─── Supplied data

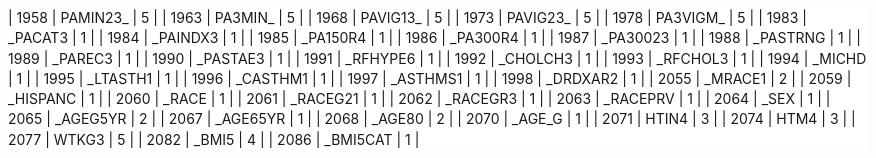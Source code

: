 |            1958  | PAMIN23_       |            5 |
|            1963  | PA3MIN_        |            5 |
|            1968  | PAVIG13_       |            5 |
|            1973  | PAVIG23_       |            5 |
|            1978  | PA3VIGM_       |            5 |
|            1983  | _PACAT3        |            1 |
|            1984  | _PAINDX3       |            1 |
|            1985  | _PA150R4       |            1 |
|            1986  | _PA300R4       |            1 |
|            1987  | _PA30023       |            1 |
|            1988  | _PASTRNG       |            1 |
|            1989  | _PAREC3        |            1 |
|            1990  | _PASTAE3       |            1 |
|            1991  | _RFHYPE6       |            1 |
|            1992  | _CHOLCH3       |            1 |
|            1993  | _RFCHOL3       |            1 |
|            1994  | _MICHD         |            1 |
|            1995  | _LTASTH1       |            1 |
|            1996  | _CASTHM1       |            1 |
|            1997  | _ASTHMS1       |            1 |
|            1998  | _DRDXAR2       |            1 |
|            2055  | _MRACE1        |            2 |
|            2059  | _HISPANC       |            1 |
|            2060  | _RACE          |            1 |
|            2061  | _RACEG21       |            1 |
|            2062  | _RACEGR3       |            1 |
|            2063  | _RACEPRV       |            1 |
|            2064  | _SEX           |            1 |
|            2065  | _AGEG5YR       |            2 |
|            2067  | _AGE65YR       |            1 |
|            2068  | _AGE80         |            2 |
|            2070  | _AGE_G         |            1 |
|            2071  | HTIN4          |            3 |
|            2074  | HTM4           |            3 |
|            2077  | WTKG3          |            5 |
|            2082  | _BMI5          |            4 |
|            2086  | _BMI5CAT       |            1 |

──────

Exercise prompt:
Produce the entries above once more, exactly as given, with each picture left out.

Problem solution:
Source code

: |            1958  | PAMIN23_       |            5 |
|            1963  | PA3MIN_        |            5 |
|            1968  | PAVIG13_       |            5 |
|            1973  | PAVIG23_       |            5 |
|            1978  | PA3VIGM_       |            5 |
|            1983  | _PACAT3        |            1 |
|            1984  | _PAINDX3       |            1 |
|            1985  | _PA150R4       |            1 |
|            1986  | _PA300R4       |            1 |
|            1987  | _PA30023       |            1 |
|            1988  | _PASTRNG       |            1 |
|            1989  | _PAREC3        |            1 |
|            1990  | _PASTAE3       |            1 |
|            1991  | _RFHYPE6       |            1 |
|            1992  | _CHOLCH3       |            1 |
|            1993  | _RFCHOL3       |            1 |
|            1994  | _MICHD         |            1 |
|            1995  | _LTASTH1       |            1 |
|            1996  | _CASTHM1       |            1 |
|            1997  | _ASTHMS1       |            1 |
|            1998  | _DRDXAR2       |            1 |
|            2055  | _MRACE1        |            2 |
|            2059  | _HISPANC       |            1 |
|            2060  | _RACE          |            1 |
|            2061  | _RACEG21       |            1 |
|            2062  | _RACEGR3       |            1 |
|            2063  | _RACEPRV       |            1 |
|            2064  | _SEX           |            1 |
|            2065  | _AGEG5YR       |            2 |
|            2067  | _AGE65YR       |            1 |
|            2068  | _AGE80         |            2 |
|            2070  | _AGE_G         |            1 |
|            2071  | HTIN4          |            3 |
|            2074  | HTM4           |            3 |
|            2077  | WTKG3          |            5 |
|            2082  | _BMI5          |            4 |
|            2086  | _BMI5CAT       |            1 |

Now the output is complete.